À l’époque, les diagnostics de cancer n’étaient pas très répandus, donc a-t-il traité en son temps des cancers ? Je ne le sais pas. Par contre, il a traité des pathologies graves du foie ou des poumons avec de très bons résultats.
Dans le cabinet de Maître Tung, cela se déroulait ainsi : après que le patient soit entré, Maître Tung effectuait quasiment pour tous un diagnostic par l’observation. Il faut entendre par diagnostic par l’observation, l’observation du teint et de la main. Quelquefois, il pouvait (aussi) faire un diagnostic par le pouls. Il pouvait utiliser conjointement ce dernier et les autres diagnostics, mais ce n’était pas pour tous les cas. De manière générale en regardant le Qì Sè 氣色, couleur (teint, aspect), du visage ou des mains, il pouvait avec certitude définir le type de pathologies qu’avait le patient et ainsi pouvait en déduire sa puncture.

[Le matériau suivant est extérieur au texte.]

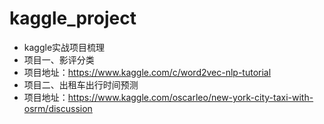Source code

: # kaggle_project
- kaggle实战项目梳理
- 项目一、影评分类
- 项目地址：https://www.kaggle.com/c/word2vec-nlp-tutorial
- 项目二、出租车出行时间预测
- 项目地址：https://www.kaggle.com/oscarleo/new-york-city-taxi-with-osrm/discussion
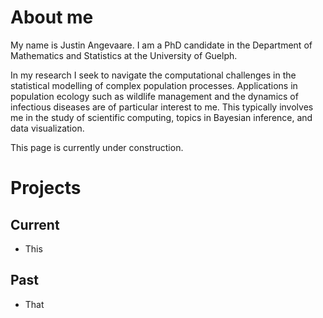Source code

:# About me
My name is Justin Angevaare. I am a PhD candidate in the Department of Mathematics and Statistics at the University of Guelph.

In my research I seek to navigate the computational challenges in the statistical modelling of complex population processes. Applications in population ecology such as wildlife management and the dynamics of infectious diseases are of particular interest to me. This typically involves me in the study of scientific computing, topics in Bayesian inference, and data visualization.

This page is currently under construction.

# Projects
## Current
* This

## Past
* That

Lorsque nous le suivions en clinique et observions à ses côtés, il puncturait presque tous les patients en utilisant une à deux aiguilles, trois ou quatre, tout au plus six à huit aiguilles, ce qui était déjà beaucoup. Il n’utilisait que très rarement autant d’aiguilles. Ses traitements étaient pour la plupart composés d’une à deux aiguilles. Il était parfois obligé d’utiliser la saignée, avec l’aiguille triangulaire. À ce moment-là, il nous autorisait, nous les élèves qui le suivions en clinique, à pratiquer. Il était à côté et nous guidait.

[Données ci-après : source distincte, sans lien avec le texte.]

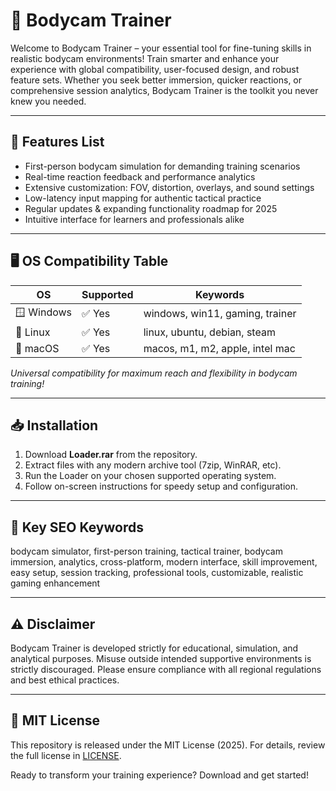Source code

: # 🎥 Bodycam Trainer

Welcome to Bodycam Trainer – your essential tool for fine-tuning skills in realistic bodycam environments! Train smarter and enhance your experience with global compatibility, user-focused design, and robust feature sets. Whether you seek better immersion, quicker reactions, or comprehensive session analytics, Bodycam Trainer is the toolkit you never knew you needed.

---

## 🧩 Features List

- First-person bodycam simulation for demanding training scenarios
- Real-time reaction feedback and performance analytics
- Extensive customization: FOV, distortion, overlays, and sound settings
- Low-latency input mapping for authentic tactical practice
- Regular updates & expanding functionality roadmap for 2025
- Intuitive interface for learners and professionals alike

---

## 🖥️ OS Compatibility Table

| OS           | Supported   | Keywords                           |
|--------------|-------------|------------------------------------|
| 🪟 Windows   | ✅ Yes      | windows, win11, gaming, trainer    |
| 🐧 Linux     | ✅ Yes      | linux, ubuntu, debian, steam       |
| 🍏 macOS     | ✅ Yes      | macos, m1, m2, apple, intel mac    |

*Universal compatibility for maximum reach and flexibility in bodycam training!*

---

## 📥 Installation

1. Download **Loader.rar** from the repository.
2. Extract files with any modern archive tool (7zip, WinRAR, etc).
3. Run the Loader on your chosen supported operating system.
4. Follow on-screen instructions for speedy setup and configuration.

---

## 🔑 Key SEO Keywords

bodycam simulator, first-person training, tactical trainer, bodycam immersion, analytics, cross-platform, modern interface, skill improvement, easy setup, session tracking, professional tools, customizable, realistic gaming enhancement

---

## ⚠️ Disclaimer

Bodycam Trainer is developed strictly for educational, simulation, and analytical purposes. Misuse outside intended supportive environments is strictly discouraged. Please ensure compliance with all regional regulations and best ethical practices.

---

## 📃 MIT License

This repository is released under the MIT License (2025). For details, review the full license in [LICENSE](LICENSE).

Ready to transform your training experience? Download and get started!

Après que le patient soit entré dans le cabinet, il était reçu dans la salle de consultation. Pour les pathologies internes, Maître Tung examinait le pouls, regardait la langue et les mains. Pour les cas de traitement des douleurs, alors il ne prenait pas le pouls, il regardait le Qì Sè 氣色, couleur (teint, aspect), observait la main et piquait. Pour puncturer, il ne faisait pas se déshabiller les patients. Il les faisait s’allonger sur le lit de consultation ou bien les faisait simplement s’asseoir dans le canapé et il les puncturait. Il utilisait peu d’aiguilles, souvent une à deux, parfois jusqu’à six ou huit. Pour prendre en charge une personne, il ne fallait pas beaucoup de temps, quelques minutes suffisaient. Concernant le temps de rétention d’aiguille, il les laissait environ 45 minutes. Il les « tournait » deux fois, toutes les 15 min et retirait les aiguilles au bout de 45 minutes.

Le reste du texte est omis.